Hadoop is a revolutionary technology that has brought transformations in the procedures of compiling and analyzing vast data stores collected by businesses over time. It stands for ‘High Availability Distributed Object Oriented Platform’.
An open-source software framework, Hadoop, stores data and processes extremely large datasets in a distributed computing environment. It offers its developers higher availability of data by providing distribution of object-oriented tasks, this is done by allowing parallel processing over multiple clustered computers.
The Hadoop ecosystem is designed to scale linearly from a single computer to numerous machines in the cluster, with each system granting local storage and computation.
- Implicitly Hadoop is used for data mining, log analysis, image processing, ETL (extract-transform-load), and network monitoring for data in gigabytes, terabytes, or petabytes from any location.
- Hadoop lets businesses seek answers to intricate questions providing comprehension for business operations, and bringing new product intuitions and recommendations.
The all-inclusive Hadoop library is capable of detecting and handling failures at the local level minimizing the risks of failure. It is an integrated ecosystem of Big Data tools and technologies which is increasingly being deployed for storing and parsing Big Data.
- Hadoop permits scalability in parallel jobs to execute from single to numerous servers without delay.
- It provides a distributed file system increasing data accessibility and file transfer over different nodes in reduced time.
- Node failure does not impact the computation.
Also read: Top 3 reasons to start with a big data hadoop certification course
Hadoop: History

Hadoop was named after a yellow elephant toy by Doug Cutting, who was working with Yahoo at that time. Doug’s then-toddler son called his stuffed elephant toy as ‘Hadoop’ when Doug was building Hadoop.

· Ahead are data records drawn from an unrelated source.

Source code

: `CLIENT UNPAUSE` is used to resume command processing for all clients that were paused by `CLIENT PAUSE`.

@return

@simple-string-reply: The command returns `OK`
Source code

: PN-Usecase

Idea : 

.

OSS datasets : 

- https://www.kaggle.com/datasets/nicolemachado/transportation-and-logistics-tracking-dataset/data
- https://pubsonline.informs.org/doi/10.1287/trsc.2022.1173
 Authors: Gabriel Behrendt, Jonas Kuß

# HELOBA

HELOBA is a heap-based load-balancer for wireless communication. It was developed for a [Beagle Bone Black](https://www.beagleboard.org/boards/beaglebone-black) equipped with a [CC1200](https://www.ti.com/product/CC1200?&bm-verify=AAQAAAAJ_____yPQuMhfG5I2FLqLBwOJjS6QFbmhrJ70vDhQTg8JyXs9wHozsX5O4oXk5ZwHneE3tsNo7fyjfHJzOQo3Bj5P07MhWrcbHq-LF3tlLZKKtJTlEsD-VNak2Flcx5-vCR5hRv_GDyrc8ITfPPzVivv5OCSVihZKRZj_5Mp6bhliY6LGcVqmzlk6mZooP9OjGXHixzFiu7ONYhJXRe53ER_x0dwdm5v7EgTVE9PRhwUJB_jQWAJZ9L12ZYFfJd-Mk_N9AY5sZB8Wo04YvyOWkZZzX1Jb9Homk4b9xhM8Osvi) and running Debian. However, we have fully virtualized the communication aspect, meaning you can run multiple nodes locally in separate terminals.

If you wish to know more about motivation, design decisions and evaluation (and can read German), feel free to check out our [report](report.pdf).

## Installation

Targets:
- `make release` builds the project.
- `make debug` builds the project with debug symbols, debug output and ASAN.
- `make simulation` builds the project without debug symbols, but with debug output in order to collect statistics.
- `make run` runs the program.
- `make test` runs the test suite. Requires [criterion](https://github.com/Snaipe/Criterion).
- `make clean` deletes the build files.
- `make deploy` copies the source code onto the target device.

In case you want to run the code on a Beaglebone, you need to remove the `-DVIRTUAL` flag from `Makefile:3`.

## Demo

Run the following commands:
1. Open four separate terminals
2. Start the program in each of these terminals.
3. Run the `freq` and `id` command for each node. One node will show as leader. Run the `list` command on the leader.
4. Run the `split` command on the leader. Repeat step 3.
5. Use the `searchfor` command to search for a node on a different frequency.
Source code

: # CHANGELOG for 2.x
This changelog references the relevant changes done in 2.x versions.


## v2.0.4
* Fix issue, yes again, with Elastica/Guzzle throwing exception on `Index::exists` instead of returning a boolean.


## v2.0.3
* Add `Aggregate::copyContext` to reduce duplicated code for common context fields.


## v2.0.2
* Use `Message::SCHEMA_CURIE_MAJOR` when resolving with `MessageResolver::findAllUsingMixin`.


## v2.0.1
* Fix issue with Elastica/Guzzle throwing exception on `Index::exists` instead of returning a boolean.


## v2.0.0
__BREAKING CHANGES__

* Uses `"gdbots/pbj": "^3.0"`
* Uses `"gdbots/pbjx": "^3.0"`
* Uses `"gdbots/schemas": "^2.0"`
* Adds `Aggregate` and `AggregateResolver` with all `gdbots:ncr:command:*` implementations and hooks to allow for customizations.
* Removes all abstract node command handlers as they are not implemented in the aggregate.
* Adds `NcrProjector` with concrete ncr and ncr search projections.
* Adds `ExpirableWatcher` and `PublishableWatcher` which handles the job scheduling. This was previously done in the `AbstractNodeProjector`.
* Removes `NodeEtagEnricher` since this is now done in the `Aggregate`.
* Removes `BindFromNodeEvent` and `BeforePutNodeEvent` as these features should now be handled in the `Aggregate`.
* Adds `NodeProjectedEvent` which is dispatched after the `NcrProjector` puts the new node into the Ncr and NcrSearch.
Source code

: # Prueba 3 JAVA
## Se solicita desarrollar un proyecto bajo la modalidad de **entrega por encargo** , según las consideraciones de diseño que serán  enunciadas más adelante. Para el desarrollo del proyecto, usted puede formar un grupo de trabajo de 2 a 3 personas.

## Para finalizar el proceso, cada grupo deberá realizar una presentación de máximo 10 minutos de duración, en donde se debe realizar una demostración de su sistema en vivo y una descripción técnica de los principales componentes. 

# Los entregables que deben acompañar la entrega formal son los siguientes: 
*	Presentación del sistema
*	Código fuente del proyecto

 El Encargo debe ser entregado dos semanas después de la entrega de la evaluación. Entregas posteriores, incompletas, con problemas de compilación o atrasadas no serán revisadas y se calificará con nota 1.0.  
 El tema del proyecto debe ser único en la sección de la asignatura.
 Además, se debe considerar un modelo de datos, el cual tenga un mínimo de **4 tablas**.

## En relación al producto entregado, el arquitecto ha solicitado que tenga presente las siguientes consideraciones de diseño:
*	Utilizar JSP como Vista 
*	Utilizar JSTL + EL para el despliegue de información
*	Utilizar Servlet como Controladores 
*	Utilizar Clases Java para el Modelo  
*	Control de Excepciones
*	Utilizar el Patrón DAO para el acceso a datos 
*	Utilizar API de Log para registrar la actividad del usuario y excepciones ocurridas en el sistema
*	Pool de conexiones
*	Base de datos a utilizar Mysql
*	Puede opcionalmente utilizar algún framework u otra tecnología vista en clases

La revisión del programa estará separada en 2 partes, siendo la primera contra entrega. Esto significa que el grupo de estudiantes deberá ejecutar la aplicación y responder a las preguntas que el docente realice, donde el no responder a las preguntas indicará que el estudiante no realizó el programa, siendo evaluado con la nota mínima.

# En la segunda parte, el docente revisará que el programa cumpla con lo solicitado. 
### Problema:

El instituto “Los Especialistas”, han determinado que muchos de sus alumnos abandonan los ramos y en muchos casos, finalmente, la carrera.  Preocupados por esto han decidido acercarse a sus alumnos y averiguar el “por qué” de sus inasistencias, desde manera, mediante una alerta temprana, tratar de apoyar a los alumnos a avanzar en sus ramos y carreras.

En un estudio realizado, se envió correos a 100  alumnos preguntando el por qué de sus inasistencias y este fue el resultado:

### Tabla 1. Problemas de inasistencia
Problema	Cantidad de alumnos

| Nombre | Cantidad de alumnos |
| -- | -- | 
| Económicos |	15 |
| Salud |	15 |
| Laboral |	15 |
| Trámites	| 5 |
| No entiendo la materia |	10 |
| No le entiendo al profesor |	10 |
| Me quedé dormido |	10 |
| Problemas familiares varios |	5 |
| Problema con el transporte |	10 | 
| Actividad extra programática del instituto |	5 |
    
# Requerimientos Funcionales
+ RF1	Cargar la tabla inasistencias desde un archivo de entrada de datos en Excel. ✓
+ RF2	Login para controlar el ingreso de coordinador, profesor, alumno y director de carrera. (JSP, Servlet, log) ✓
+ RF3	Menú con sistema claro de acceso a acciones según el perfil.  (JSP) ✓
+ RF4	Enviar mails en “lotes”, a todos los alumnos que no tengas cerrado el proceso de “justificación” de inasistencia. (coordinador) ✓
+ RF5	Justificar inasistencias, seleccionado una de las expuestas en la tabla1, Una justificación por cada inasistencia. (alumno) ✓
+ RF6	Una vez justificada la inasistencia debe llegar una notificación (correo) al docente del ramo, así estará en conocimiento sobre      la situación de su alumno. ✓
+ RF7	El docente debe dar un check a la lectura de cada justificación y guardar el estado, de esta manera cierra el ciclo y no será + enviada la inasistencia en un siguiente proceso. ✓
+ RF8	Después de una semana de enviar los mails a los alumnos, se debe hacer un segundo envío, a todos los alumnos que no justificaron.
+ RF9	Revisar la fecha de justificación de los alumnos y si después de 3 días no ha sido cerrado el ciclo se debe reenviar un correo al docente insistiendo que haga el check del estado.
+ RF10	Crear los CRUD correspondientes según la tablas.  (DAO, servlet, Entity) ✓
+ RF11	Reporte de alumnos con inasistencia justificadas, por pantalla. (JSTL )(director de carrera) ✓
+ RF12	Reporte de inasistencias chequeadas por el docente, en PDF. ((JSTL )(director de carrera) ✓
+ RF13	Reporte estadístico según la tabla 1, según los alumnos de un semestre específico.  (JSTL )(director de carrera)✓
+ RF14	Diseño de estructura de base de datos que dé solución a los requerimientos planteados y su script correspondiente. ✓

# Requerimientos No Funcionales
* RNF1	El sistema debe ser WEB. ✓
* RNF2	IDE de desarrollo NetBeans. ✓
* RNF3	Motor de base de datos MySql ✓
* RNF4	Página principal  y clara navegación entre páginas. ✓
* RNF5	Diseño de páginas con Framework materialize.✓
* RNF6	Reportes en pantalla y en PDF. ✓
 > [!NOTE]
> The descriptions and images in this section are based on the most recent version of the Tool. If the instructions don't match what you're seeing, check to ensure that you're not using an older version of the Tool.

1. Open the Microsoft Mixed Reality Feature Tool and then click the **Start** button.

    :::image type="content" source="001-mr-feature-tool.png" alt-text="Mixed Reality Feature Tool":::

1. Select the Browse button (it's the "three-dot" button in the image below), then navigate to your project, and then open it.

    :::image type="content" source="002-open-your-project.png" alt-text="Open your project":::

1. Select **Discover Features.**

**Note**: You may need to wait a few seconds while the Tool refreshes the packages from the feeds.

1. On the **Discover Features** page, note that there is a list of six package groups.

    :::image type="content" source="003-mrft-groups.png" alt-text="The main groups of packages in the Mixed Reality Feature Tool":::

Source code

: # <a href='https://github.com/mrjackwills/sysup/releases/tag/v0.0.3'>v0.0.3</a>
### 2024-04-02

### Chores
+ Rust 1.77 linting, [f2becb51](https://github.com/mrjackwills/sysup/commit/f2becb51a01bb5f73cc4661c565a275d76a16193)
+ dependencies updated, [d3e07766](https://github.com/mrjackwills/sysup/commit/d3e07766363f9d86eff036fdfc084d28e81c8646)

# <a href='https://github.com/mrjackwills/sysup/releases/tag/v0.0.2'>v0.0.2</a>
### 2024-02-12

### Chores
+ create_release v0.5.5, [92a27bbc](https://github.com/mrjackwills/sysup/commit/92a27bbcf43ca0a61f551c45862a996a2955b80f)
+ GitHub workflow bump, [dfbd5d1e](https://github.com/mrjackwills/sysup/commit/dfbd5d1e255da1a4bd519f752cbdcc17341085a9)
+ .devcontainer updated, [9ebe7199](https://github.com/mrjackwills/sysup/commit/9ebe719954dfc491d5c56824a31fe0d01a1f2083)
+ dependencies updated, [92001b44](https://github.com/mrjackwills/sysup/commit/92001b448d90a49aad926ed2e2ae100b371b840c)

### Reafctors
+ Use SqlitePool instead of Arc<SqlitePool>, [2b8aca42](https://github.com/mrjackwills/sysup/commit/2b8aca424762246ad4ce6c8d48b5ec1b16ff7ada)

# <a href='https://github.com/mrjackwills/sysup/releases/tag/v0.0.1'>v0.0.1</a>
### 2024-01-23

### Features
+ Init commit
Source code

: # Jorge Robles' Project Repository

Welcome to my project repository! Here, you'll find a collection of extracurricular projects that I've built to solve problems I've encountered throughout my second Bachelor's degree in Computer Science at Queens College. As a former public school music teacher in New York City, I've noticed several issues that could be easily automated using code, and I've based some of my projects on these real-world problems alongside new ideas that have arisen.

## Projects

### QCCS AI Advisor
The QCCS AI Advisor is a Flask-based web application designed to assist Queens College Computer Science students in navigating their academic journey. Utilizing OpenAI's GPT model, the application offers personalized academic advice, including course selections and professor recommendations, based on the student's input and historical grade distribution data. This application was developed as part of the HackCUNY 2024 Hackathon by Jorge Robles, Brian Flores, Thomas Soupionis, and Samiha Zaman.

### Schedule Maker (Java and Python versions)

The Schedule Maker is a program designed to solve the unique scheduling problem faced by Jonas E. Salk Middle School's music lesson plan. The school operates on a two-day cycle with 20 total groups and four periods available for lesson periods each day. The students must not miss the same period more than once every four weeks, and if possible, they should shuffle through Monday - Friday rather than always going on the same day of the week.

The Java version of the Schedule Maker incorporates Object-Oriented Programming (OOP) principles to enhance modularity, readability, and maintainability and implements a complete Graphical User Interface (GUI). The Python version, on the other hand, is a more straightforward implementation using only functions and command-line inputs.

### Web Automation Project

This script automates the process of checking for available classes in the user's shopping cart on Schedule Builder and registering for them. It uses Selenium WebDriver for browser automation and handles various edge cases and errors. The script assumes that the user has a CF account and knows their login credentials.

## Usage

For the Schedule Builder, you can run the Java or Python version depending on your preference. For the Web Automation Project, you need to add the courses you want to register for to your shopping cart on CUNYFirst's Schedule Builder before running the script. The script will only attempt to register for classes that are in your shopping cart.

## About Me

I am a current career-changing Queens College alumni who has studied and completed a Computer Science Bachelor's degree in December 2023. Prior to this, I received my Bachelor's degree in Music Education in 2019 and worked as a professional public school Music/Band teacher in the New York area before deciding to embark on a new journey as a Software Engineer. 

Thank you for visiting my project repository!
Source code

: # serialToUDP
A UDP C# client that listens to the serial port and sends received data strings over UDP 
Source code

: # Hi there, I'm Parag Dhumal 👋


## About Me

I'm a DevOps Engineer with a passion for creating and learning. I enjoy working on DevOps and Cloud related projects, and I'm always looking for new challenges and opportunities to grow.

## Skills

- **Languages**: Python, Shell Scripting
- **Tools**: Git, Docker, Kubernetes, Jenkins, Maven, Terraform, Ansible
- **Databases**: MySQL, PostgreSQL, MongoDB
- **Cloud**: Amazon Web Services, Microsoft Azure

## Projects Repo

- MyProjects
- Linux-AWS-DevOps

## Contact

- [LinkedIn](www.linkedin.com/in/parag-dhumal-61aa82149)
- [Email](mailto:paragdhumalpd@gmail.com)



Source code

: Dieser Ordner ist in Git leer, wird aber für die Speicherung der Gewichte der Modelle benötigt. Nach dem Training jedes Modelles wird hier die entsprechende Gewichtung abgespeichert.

Cutting and Mike Cafarella aimed at developing faster search results by using distributed data and calculations over different computers to allow multiple tasking.
Hadoop was initially a part of the Nutch search engine project which later separated as a distributed computing and processing unit from the large web crawler project.
Hadoop was released by Yahoo as an open-source project in 2008. It is maintained by a non-profit, global community for software developers and contributors Apache Software Foundation.